[Data extracted from a collection]

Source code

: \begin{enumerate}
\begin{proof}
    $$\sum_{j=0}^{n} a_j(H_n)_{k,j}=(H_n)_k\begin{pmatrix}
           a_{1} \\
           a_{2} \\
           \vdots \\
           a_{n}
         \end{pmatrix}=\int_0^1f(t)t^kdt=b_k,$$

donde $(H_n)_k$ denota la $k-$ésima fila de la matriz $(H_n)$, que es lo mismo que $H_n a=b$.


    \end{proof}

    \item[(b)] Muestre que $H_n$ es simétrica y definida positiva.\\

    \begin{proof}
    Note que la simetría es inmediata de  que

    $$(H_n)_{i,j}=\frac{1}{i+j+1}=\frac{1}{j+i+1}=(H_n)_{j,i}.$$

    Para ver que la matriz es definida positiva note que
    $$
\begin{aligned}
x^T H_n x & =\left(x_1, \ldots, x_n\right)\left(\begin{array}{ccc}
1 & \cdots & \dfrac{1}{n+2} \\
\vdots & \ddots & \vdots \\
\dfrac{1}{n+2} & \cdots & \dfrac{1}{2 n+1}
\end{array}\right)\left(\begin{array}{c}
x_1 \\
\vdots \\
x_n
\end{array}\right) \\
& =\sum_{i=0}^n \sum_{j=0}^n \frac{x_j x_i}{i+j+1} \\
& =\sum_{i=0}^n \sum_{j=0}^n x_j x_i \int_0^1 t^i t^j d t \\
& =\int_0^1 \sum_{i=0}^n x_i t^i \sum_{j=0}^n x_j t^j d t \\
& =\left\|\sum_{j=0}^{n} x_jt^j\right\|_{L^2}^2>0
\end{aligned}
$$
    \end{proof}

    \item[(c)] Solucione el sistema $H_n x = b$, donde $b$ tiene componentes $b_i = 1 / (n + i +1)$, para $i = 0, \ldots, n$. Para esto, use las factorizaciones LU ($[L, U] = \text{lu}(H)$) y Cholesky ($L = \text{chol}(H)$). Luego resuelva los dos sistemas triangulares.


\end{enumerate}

# WORK ORDER
The answer should consist of every line above in which "dfrac" appears.

# OUTPUT BELOW
1 & \cdots & \dfrac{1}{n+2} \\
\dfrac{1}{n+2} & \cdots & \dfrac{1}{2 n+1}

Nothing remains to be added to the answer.